IS INDIRECT FRAME-ASSISTED REDUCTION OF CHRONIC RADIAL HEAD DISLOCATIONS A USEFUL TOOL?

The British Limb Reconstruction Society (BLRS) Annual Meeting 2022, Brighton, England, 24–25 March 2022.



Abstract

Introduction

Acquired chronic radial head (RH) dislocations present a significant surgical challenge. Co-existing deformity, length discrepancy and RH dysplasia, in multiply operated patients often preclude acute correction. This study reports the clinical and radiological outcomes in children, treated with circular frames for gradual RH reduction.

Materials and Methods

Patient cohort from a prospective database was reviewed to identity all circular frames for RH dislocations between 2000–2021. Patient demographics, clinical range and radiographic parameters were recorded.

Results

From a cohort of 127 UL frames, 30 chronic RH dislocations (14 anterior, 16 posterior) were identified. Mean age at surgery was 10yrs (5–17). Six pathologies were reported (14 post-traumatic, 11 HME, 2 Nail-Patella, 1 Olliers, OI, Rickets).

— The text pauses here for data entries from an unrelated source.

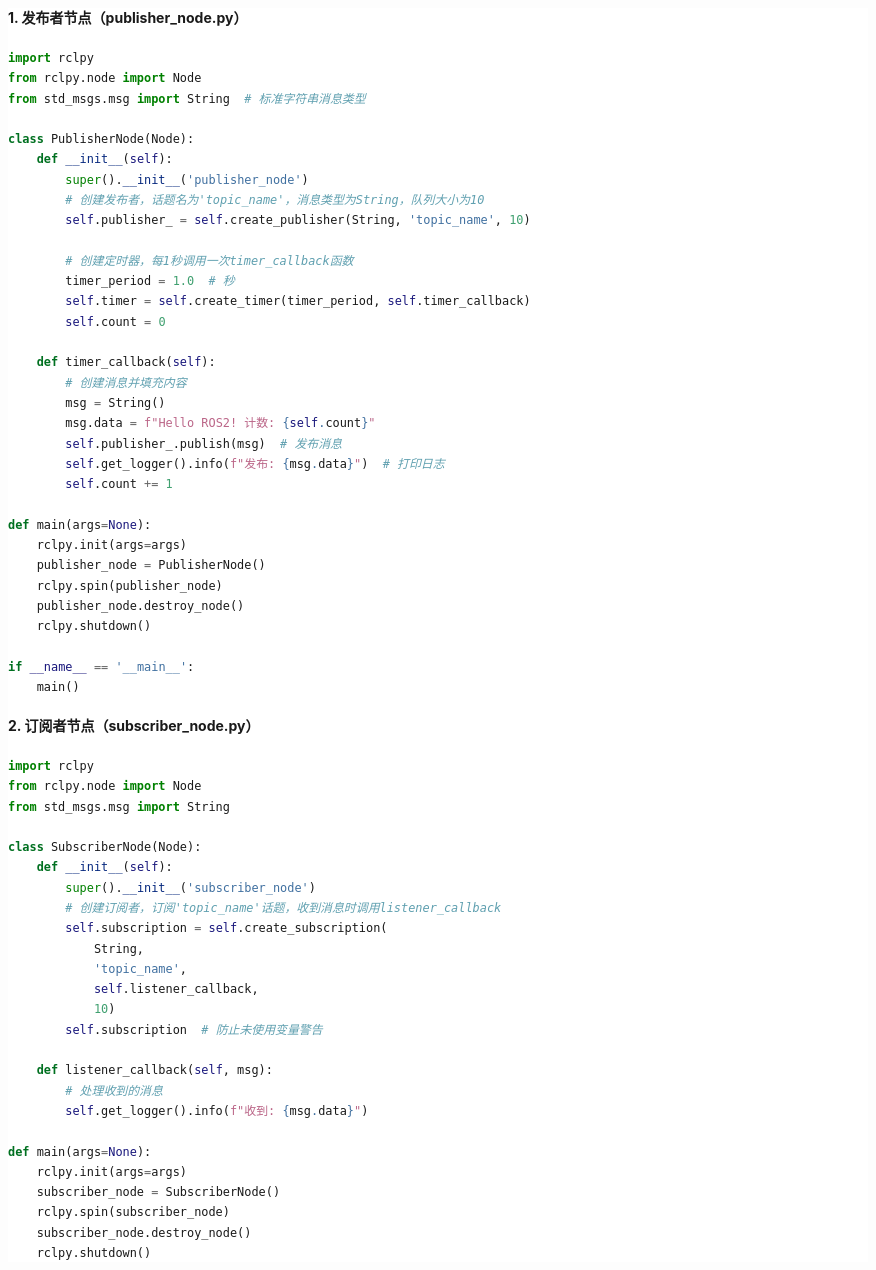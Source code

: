 #### 1. 发布者节点（publisher_node.py）
```python
import rclpy
from rclpy.node import Node
from std_msgs.msg import String  # 标准字符串消息类型

class PublisherNode(Node):
    def __init__(self):
        super().__init__('publisher_node')
        # 创建发布者，话题名为'topic_name'，消息类型为String，队列大小为10
        self.publisher_ = self.create_publisher(String, 'topic_name', 10)
        
        # 创建定时器，每1秒调用一次timer_callback函数
        timer_period = 1.0  # 秒
        self.timer = self.create_timer(timer_period, self.timer_callback)
        self.count = 0

    def timer_callback(self):
        # 创建消息并填充内容
        msg = String()
        msg.data = f"Hello ROS2! 计数: {self.count}"
        self.publisher_.publish(msg)  # 发布消息
        self.get_logger().info(f"发布: {msg.data}")  # 打印日志
        self.count += 1

def main(args=None):
    rclpy.init(args=args)
    publisher_node = PublisherNode()
    rclpy.spin(publisher_node)
    publisher_node.destroy_node()
    rclpy.shutdown()

if __name__ == '__main__':
    main()
```

#### 2. 订阅者节点（subscriber_node.py）
```python
import rclpy
from rclpy.node import Node
from std_msgs.msg import String

class SubscriberNode(Node):
    def __init__(self):
        super().__init__('subscriber_node')
        # 创建订阅者，订阅'topic_name'话题，收到消息时调用listener_callback
        self.subscription = self.create_subscription(
            String,
            'topic_name',
            self.listener_callback,
            10)
        self.subscription  # 防止未使用变量警告

    def listener_callback(self, msg):
        # 处理收到的消息
        self.get_logger().info(f"收到: {msg.data}")

def main(args=None):
    rclpy.init(args=args)
    subscriber_node = SubscriberNode()
    rclpy.spin(subscriber_node)
    subscriber_node.destroy_node()
    rclpy.shutdown()

```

70% had a congruent RH reduction at final follow-up. Three cases re-dislocated and 6 had some mild persistent incongruency. Average follow up duration was 4.1yrs (9mnths-11.5yrs). Mean radiographic correction achieved in coronal plane 9o, sagittal plane 7o and carrying angle 12o. Mean ulna length gained was 7mm and final ulnar variance was 7mm negative (congenital). All cases achieved bony union with 2 requiring bone grafting. Mean frame duration was 166 days. Mean final range of motion was 64osupination, 54 o pronation, 2o to 138o flexion. 5 complications and 7 further operations were reported.

Conclusions

The majority of children having frame correction achieve complete correction or minor subluxation, which is well tolerated clinically. Frame assisted reduction is an effective tool for selective complex cases irrespective of the pathology driving the RH dislocation.